▶ _Task item_
A word-for-word restatement of all the records is the required answer.
========================================================================
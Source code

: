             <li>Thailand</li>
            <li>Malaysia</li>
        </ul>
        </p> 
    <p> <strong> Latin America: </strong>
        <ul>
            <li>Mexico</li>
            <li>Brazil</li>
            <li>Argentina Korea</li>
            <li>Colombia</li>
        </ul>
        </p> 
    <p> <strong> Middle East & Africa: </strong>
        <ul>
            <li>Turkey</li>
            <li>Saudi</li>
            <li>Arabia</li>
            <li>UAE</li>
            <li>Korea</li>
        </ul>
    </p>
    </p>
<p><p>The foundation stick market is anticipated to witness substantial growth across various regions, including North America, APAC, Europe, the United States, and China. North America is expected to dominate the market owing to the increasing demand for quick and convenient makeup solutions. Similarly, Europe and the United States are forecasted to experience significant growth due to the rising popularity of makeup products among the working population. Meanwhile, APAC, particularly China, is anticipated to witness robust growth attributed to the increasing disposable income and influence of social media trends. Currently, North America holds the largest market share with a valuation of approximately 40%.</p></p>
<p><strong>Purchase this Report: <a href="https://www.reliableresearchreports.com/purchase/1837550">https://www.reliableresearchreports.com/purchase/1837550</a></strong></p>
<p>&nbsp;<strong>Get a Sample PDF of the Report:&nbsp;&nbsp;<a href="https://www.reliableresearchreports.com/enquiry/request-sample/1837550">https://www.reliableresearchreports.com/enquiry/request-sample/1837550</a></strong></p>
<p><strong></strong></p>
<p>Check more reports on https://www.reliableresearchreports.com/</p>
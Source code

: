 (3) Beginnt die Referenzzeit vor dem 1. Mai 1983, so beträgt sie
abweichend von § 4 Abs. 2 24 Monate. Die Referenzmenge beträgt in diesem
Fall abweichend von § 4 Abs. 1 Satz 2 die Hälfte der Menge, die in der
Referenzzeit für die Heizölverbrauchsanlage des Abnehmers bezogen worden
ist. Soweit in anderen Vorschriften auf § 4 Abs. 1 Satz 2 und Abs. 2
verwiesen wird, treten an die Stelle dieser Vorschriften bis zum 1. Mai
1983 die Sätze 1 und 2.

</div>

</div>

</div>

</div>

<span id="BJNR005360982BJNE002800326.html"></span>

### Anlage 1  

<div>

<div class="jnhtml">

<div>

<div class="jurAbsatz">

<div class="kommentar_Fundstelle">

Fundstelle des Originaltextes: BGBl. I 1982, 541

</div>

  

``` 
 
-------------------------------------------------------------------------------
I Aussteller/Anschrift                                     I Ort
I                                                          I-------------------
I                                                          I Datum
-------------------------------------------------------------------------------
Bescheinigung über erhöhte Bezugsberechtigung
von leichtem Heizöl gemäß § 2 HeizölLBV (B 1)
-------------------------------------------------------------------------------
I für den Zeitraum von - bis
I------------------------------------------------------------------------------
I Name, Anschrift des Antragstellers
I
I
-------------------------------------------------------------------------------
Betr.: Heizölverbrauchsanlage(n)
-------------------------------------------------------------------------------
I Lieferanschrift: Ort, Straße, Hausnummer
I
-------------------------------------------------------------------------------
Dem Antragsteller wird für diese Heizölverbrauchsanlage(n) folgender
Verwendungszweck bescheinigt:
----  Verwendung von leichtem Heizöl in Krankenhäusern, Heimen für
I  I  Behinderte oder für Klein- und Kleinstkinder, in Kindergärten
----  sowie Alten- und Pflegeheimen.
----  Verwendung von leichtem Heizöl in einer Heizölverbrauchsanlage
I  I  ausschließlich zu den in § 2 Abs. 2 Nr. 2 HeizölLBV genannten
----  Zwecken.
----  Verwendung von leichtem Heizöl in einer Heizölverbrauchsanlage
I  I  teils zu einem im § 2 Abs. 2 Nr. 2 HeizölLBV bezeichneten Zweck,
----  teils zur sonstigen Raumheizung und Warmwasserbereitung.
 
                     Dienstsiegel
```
========================================================================
▶ _Task response_
Source code

:             <li>Thailand</li>
            <li>Malaysia</li>
        </ul>
        </p> 
    <p> <strong> Latin America: </strong>
        <ul>
            <li>Mexico</li>
            <li>Brazil</li>
            <li>Argentina Korea</li>
            <li>Colombia</li>
        </ul>
        </p> 
    <p> <strong> Middle East & Africa: </strong>
        <ul>
            <li>Turkey</li>
            <li>Saudi</li>
            <li>Arabia</li>
            <li>UAE</li>
            <li>Korea</li>
        </ul>
    </p>
    </p>
<p><p>The foundation stick market is anticipated to witness substantial growth across various regions, including North America, APAC, Europe, the United States, and China. North America is expected to dominate the market owing to the increasing demand for quick and convenient makeup solutions. Similarly, Europe and the United States are forecasted to experience significant growth due to the rising popularity of makeup products among the working population. Meanwhile, APAC, particularly China, is anticipated to witness robust growth attributed to the increasing disposable income and influence of social media trends. Currently, North America holds the largest market share with a valuation of approximately 40%.</p></p>
<p><strong>Purchase this Report: <a href="https://www.reliableresearchreports.com/purchase/1837550">https://www.reliableresearchreports.com/purchase/1837550</a></strong></p>
<p>&nbsp;<strong>Get a Sample PDF of the Report:&nbsp;&nbsp;<a href="https://www.reliableresearchreports.com/enquiry/request-sample/1837550">https://www.reliableresearchreports.com/enquiry/request-sample/1837550</a></strong></p>
<p><strong></strong></p>
<p>Check more reports on https://www.reliableresearchreports.com/</p>
Source code

: (3) Beginnt die Referenzzeit vor dem 1. Mai 1983, so beträgt sie
abweichend von § 4 Abs. 2 24 Monate. Die Referenzmenge beträgt in diesem
Fall abweichend von § 4 Abs. 1 Satz 2 die Hälfte der Menge, die in der
Referenzzeit für die Heizölverbrauchsanlage des Abnehmers bezogen worden
ist. Soweit in anderen Vorschriften auf § 4 Abs. 1 Satz 2 und Abs. 2
verwiesen wird, treten an die Stelle dieser Vorschriften bis zum 1. Mai
1983 die Sätze 1 und 2.

</div>

</div>

</div>

</div>

<span id="BJNR005360982BJNE002800326.html"></span>

### Anlage 1  

<div>

<div class="jnhtml">

<div>

<div class="jurAbsatz">

<div class="kommentar_Fundstelle">

Fundstelle des Originaltextes: BGBl. I 1982, 541

</div>

  

``` 
 
-------------------------------------------------------------------------------
I Aussteller/Anschrift                                     I Ort
I                                                          I-------------------
I                                                          I Datum
-------------------------------------------------------------------------------
Bescheinigung über erhöhte Bezugsberechtigung
von leichtem Heizöl gemäß § 2 HeizölLBV (B 1)
-------------------------------------------------------------------------------
I für den Zeitraum von - bis
I------------------------------------------------------------------------------
I Name, Anschrift des Antragstellers
I
I
-------------------------------------------------------------------------------
Betr.: Heizölverbrauchsanlage(n)
-------------------------------------------------------------------------------
I Lieferanschrift: Ort, Straße, Hausnummer
I
-------------------------------------------------------------------------------
Dem Antragsteller wird für diese Heizölverbrauchsanlage(n) folgender
Verwendungszweck bescheinigt:
----  Verwendung von leichtem Heizöl in Krankenhäusern, Heimen für
I  I  Behinderte oder für Klein- und Kleinstkinder, in Kindergärten
----  sowie Alten- und Pflegeheimen.
----  Verwendung von leichtem Heizöl in einer Heizölverbrauchsanlage
I  I  ausschließlich zu den in § 2 Abs. 2 Nr. 2 HeizölLBV genannten
----  Zwecken.
----  Verwendung von leichtem Heizöl in einer Heizölverbrauchsanlage
I  I  teils zu einem im § 2 Abs. 2 Nr. 2 HeizölLBV bezeichneten Zweck,
----  teils zur sonstigen Raumheizung und Warmwasserbereitung.
 
                     Dienstsiegel
```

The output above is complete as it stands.